(MATERIAL PROVIDED Opens)
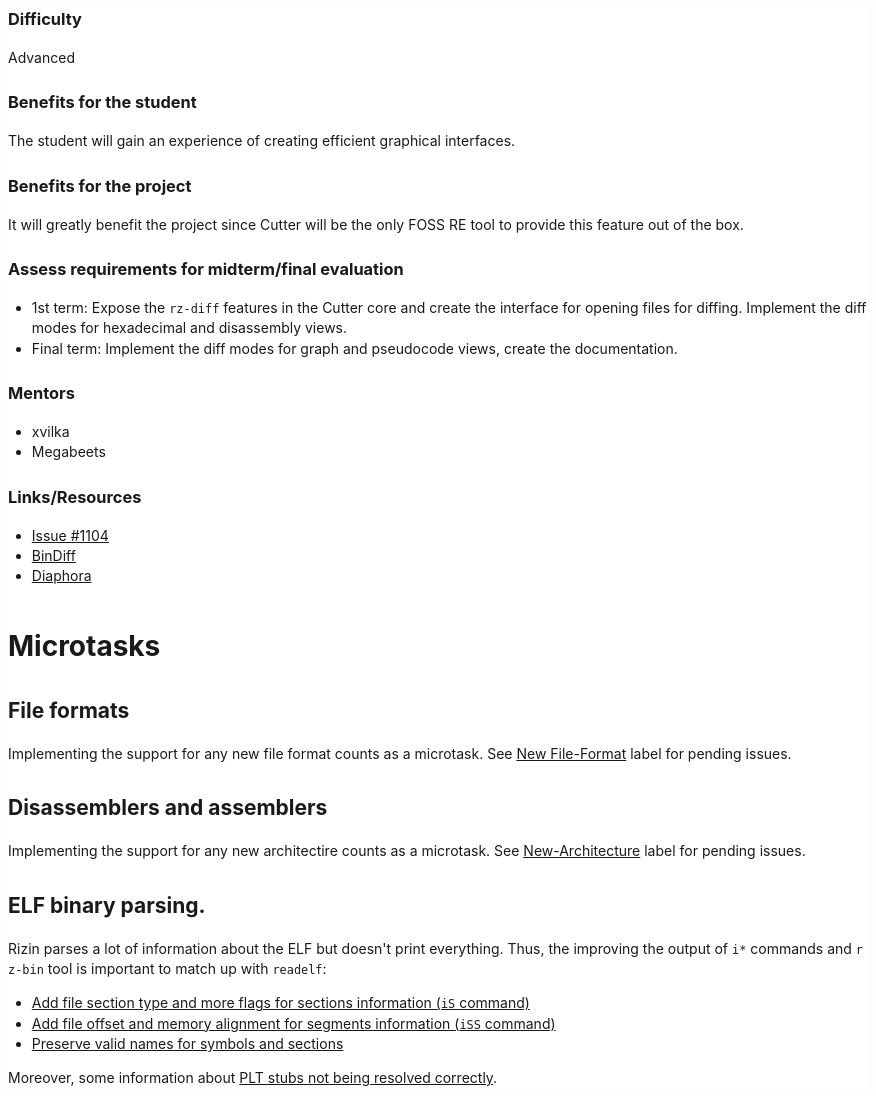 ### Difficulty
Advanced

### Benefits for the student
The student will gain an experience of creating efficient graphical interfaces.

### Benefits for the project
It will greatly benefit the project since Cutter will be the only FOSS RE tool to provide this
feature out of the box.

### Assess requirements for midterm/final evaluation
- 1st term: Expose the `rz-diff` features in the Cutter core and create the interface for opening
	files for diffing. Implement the diff modes for hexadecimal and disassembly views.
- Final term: Implement the diff modes for graph and pseudocode views, create the documentation.

### Mentors
- xvilka
- Megabeets

### Links/Resources
- [Issue #1104](https://github.com/radareorg/cutter/issues/1104)
- [BinDiff](https://www.zynamics.com/bindiff.html)
- [Diaphora](https://github.com/joxeankoret/diaphora)

# Microtasks

## File formats

Implementing the support for any new file format counts as a microtask. See [New File-Format](https://github.com/rizinorg/ideas/labels/New%20File%20Format) label for pending issues.

## Disassemblers and assemblers

Implementing the support for any new architectire counts as a microtask. See [New-Architecture](https://github.com/rizinorg/ideas/labels/New%20Architecture) label for pending issues.

## ELF binary parsing.

Rizin parses a lot of information about the ELF but doesn't print everything.
Thus, the improving the output of `i*` commands and `rz-bin` tool is important to match up with `readelf`:
- [Add file section type and more flags for sections information (`iS`	command)](https://github.com/rizinorg/rizin/issues/404)
- [Add file offset and memory alignment for segments information (`iSS` command)](https://github.com/rizinorg/rizin/issues/403)
- [Preserve valid names for symbols and sections](https://github.com/rizinorg/rizin/issues/400)

Moreover, some information about [PLT stubs not being resolved correctly](https://github.com/rizinorg/rizin/issues/13).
(MATERIAL PROVIDED Closes)
WORK INSTRUCTIONS:
Return every line above exactly, omitting images.

WRITTEN SOLUTION:
 ### Difficulty
Advanced

### Benefits for the student
The student will gain an experience of creating efficient graphical interfaces.

### Benefits for the project
It will greatly benefit the project since Cutter will be the only FOSS RE tool to provide this
feature out of the box.

### Assess requirements for midterm/final evaluation
- 1st term: Expose the `rz-diff` features in the Cutter core and create the interface for opening
	files for diffing. Implement the diff modes for hexadecimal and disassembly views.
- Final term: Implement the diff modes for graph and pseudocode views, create the documentation.

### Mentors
- xvilka
- Megabeets

### Links/Resources
- [Issue #1104](https://github.com/radareorg/cutter/issues/1104)
- [BinDiff](https://www.zynamics.com/bindiff.html)
- [Diaphora](https://github.com/joxeankoret/diaphora)

# Microtasks

## File formats

Implementing the support for any new file format counts as a microtask. See [New File-Format](https://github.com/rizinorg/ideas/labels/New%20File%20Format) label for pending issues.

## Disassemblers and assemblers

Implementing the support for any new architectire counts as a microtask. See [New-Architecture](https://github.com/rizinorg/ideas/labels/New%20Architecture) label for pending issues.

## ELF binary parsing.

Rizin parses a lot of information about the ELF but doesn't print everything.
Thus, the improving the output of `i*` commands and `rz-bin` tool is important to match up with `readelf`:
- [Add file section type and more flags for sections information (`iS`	command)](https://github.com/rizinorg/rizin/issues/404)
- [Add file offset and memory alignment for segments information (`iSS` command)](https://github.com/rizinorg/rizin/issues/403)
- [Preserve valid names for symbols and sections](https://github.com/rizinorg/rizin/issues/400)

Moreover, some information about [PLT stubs not being resolved correctly](https://github.com/rizinorg/rizin/issues/13).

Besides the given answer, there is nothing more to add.